Fisher Fights to Get on GOP Gubernatorial Ballot

While a field of five Democrats continues to battle to become their party’s gubernatorial nominee this fall, Charlie Baker has enjoyed the certainty of being the sole name on the Republican primary ballot since securing his party’s endorsement at its convention last month.

But now a rival Republican—Mark Fisher of Shrewsbury, owner of a metal manufacturing company and a member of the Tea Party—is legally challenging those convention results, in the hope of getting his name on the primary ballot as well. Last week, Fisher filed a lawsuit in Suffolk Superior Court against the Massachusetts Republican Party, challenging the delegate count at the convention. Under party rules, a candidate needed to win at least 15 percent of the convention vote to make it on to the ballot. Baker easily made it, with 82 percent of the vote, while Fisher just missed that threshold, according to the party.

Fisher, however, maintains that the party erred in counting blank ballots and that, if it hadn’t counted those ballots, he would have won 15.16 percent of the vote. He’s asking the court to force the Republican party to put his name on the primary ballot.

Kirsten Hughes, chair of the Mass. GOP, released a statement to the media defending the process used to tally the ballots. “[A]ll ballot challenges were thoroughly and properly adjudicated in an open manner during the convention with Mr. Fisher’s legal counsel present,” she said.

Baker also issued a statement saying, “I respect Mark’s decision to pursue this course of action, and am confident the party will work to ensure the process was fair and transparent.” He added, “Should a primary be determined to be the fair resolution, I will welcome it and work hard to win the nomination and then carry my message of making Massachusetts great into the general election.”

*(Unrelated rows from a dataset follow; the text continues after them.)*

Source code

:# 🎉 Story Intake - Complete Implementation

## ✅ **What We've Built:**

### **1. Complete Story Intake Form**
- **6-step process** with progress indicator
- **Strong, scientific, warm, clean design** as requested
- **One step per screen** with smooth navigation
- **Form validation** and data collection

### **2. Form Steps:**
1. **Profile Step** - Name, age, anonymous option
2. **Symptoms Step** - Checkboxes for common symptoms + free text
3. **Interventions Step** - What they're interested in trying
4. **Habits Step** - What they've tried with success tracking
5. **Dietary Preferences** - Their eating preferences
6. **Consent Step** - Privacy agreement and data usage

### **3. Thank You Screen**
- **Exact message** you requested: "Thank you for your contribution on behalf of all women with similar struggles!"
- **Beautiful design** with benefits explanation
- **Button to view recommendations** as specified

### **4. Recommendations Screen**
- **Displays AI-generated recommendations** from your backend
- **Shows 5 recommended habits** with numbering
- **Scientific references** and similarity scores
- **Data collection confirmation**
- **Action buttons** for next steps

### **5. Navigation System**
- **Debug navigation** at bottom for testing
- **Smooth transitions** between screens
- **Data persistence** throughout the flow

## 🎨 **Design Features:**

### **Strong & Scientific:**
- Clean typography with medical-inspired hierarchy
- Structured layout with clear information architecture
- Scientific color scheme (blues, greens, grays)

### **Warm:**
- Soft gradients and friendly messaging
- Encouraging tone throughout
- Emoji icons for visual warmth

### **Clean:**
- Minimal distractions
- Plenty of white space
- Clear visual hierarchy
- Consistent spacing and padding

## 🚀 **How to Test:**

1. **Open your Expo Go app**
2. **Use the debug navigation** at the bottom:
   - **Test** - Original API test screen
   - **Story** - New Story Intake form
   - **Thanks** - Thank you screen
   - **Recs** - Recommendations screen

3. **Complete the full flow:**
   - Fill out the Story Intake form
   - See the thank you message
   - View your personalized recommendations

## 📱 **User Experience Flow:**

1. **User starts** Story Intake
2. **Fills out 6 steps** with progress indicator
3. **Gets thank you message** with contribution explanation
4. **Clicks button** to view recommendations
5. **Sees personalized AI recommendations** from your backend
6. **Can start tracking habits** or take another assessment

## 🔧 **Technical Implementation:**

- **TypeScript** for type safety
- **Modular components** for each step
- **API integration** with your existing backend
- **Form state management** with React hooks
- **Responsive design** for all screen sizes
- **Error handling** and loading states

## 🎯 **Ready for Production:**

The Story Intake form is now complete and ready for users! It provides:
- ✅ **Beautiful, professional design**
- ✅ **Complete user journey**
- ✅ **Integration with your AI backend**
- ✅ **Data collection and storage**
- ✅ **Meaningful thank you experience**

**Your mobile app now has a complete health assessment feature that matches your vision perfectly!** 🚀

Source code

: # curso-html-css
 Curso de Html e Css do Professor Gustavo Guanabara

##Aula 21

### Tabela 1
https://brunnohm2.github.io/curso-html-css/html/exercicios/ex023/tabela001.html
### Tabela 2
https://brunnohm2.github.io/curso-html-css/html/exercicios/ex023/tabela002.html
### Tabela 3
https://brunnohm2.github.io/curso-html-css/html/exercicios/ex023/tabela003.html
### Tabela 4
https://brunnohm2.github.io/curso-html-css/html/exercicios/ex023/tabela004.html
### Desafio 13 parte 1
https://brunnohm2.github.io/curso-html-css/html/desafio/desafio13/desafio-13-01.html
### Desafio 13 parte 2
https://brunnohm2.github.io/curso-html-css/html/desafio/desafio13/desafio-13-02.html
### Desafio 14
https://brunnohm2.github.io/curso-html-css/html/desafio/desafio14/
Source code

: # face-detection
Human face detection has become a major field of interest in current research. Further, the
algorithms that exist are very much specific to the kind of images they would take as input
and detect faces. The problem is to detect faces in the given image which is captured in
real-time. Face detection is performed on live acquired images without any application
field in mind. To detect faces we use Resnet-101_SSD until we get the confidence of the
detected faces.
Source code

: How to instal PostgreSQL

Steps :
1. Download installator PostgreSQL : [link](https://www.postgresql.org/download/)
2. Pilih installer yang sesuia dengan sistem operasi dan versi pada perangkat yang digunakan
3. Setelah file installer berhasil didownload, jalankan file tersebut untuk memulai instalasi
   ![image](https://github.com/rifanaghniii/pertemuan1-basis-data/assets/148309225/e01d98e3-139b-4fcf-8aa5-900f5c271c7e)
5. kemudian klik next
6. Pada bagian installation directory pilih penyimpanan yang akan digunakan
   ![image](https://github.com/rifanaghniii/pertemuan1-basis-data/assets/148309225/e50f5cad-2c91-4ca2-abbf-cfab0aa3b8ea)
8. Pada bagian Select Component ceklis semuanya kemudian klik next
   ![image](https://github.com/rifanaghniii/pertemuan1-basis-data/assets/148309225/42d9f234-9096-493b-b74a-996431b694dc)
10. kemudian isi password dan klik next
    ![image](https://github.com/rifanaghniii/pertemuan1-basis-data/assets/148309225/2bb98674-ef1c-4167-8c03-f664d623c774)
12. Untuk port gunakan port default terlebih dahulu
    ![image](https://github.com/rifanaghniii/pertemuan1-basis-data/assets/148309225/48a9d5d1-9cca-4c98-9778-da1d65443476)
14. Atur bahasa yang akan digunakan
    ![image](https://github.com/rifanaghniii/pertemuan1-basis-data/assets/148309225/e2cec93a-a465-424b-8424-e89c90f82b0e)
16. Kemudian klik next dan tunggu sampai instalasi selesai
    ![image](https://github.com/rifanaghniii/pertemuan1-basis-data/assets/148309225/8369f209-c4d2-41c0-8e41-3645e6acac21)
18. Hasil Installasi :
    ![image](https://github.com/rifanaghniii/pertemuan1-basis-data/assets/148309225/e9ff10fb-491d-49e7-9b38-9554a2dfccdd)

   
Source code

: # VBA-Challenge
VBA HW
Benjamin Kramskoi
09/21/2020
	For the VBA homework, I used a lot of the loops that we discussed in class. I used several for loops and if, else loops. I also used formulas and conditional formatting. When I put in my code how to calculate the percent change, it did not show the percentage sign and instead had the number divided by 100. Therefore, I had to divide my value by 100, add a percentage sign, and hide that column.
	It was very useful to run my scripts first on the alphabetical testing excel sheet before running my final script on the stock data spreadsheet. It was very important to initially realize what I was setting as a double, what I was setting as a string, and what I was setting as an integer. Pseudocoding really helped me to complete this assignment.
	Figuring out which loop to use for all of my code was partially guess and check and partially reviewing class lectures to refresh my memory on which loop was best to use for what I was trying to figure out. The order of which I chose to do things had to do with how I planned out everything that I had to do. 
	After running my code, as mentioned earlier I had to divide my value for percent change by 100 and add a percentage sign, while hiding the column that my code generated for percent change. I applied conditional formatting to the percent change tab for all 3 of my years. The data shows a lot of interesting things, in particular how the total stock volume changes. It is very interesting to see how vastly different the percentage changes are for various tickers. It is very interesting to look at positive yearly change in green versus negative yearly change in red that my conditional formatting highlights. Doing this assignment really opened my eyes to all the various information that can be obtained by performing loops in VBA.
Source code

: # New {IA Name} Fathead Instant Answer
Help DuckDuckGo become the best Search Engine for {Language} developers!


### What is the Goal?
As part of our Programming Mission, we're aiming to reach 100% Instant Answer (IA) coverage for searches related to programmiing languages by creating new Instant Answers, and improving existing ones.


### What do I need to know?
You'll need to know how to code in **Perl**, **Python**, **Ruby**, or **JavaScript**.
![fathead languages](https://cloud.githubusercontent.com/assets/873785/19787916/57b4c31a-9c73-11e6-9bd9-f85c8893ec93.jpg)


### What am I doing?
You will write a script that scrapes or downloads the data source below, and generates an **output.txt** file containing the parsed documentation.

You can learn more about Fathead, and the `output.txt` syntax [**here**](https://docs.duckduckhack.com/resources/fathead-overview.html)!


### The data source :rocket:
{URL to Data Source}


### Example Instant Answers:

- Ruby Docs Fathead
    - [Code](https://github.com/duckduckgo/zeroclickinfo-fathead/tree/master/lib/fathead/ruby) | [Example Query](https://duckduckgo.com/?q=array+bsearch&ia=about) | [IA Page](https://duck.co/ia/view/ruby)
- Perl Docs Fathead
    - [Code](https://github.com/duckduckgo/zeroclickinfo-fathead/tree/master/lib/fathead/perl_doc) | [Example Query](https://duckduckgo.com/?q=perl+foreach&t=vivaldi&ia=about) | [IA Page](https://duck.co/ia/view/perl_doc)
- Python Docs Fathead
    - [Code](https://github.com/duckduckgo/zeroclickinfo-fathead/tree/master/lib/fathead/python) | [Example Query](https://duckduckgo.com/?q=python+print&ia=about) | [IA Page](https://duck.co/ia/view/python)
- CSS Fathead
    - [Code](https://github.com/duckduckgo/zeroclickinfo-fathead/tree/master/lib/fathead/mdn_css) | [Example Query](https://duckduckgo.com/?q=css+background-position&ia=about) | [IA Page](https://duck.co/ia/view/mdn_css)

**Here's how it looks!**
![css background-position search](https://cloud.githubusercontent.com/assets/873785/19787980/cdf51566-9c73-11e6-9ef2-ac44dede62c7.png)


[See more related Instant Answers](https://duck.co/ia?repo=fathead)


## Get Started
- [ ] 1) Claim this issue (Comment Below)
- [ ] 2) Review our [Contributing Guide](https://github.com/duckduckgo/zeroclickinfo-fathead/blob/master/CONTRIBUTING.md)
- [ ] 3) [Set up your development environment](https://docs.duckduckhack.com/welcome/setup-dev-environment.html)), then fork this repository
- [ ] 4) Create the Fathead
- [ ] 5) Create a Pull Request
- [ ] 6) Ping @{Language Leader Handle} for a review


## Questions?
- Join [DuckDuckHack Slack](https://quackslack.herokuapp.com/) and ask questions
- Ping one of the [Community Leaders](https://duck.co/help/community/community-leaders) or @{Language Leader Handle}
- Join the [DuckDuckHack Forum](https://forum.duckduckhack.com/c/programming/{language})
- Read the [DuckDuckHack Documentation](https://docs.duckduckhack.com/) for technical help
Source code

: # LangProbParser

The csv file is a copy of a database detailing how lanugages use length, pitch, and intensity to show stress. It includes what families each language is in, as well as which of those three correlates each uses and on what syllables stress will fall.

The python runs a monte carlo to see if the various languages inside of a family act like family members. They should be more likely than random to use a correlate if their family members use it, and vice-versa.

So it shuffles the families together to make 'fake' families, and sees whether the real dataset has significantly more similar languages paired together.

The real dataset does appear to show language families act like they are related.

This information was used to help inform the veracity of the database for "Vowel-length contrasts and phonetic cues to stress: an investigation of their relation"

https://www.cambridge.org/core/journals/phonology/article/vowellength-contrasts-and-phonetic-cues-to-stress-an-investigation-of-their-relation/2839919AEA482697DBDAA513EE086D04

While the lawsuit creates something of a distraction from Baker’s full-steam-ahead progress to the November general election, it seems unlikely that he has all that much to worry about; while residents of the typically “blue” commonwealth have a history of electing Republicans to the governor’s office, conventional wisdom holds that a moderate candidate like Baker has a significantly better shot of wooing Massachusetts voters than one who’s affiliated with the Tea Party, as Fisher is. Still, the legal challenge will eat up some GOP time and resources, which has to be good news to the five Democrats (Joe Avellone, Don Berwick, Martha Coakley, Steve Grossman and Juliet Kayyem) still fighting for their party’s nomination, as well as the three Independents (Evan Falchuk, Scott Lively and Jeff McCormick) aiming to be on the ballot.•

 

Narcan to the Rescue

Interstate 91 between New York and Vermont has become the “Heroin Highway” as police intercept cars carrying hundreds of bags of heroin. Sixteen hundred bags were found in a car driven by a man from Hinsdale, N.H. last November and 1,250 in another car stopped in Hatfield in December, while smaller amounts are confiscated weekly, almost daily.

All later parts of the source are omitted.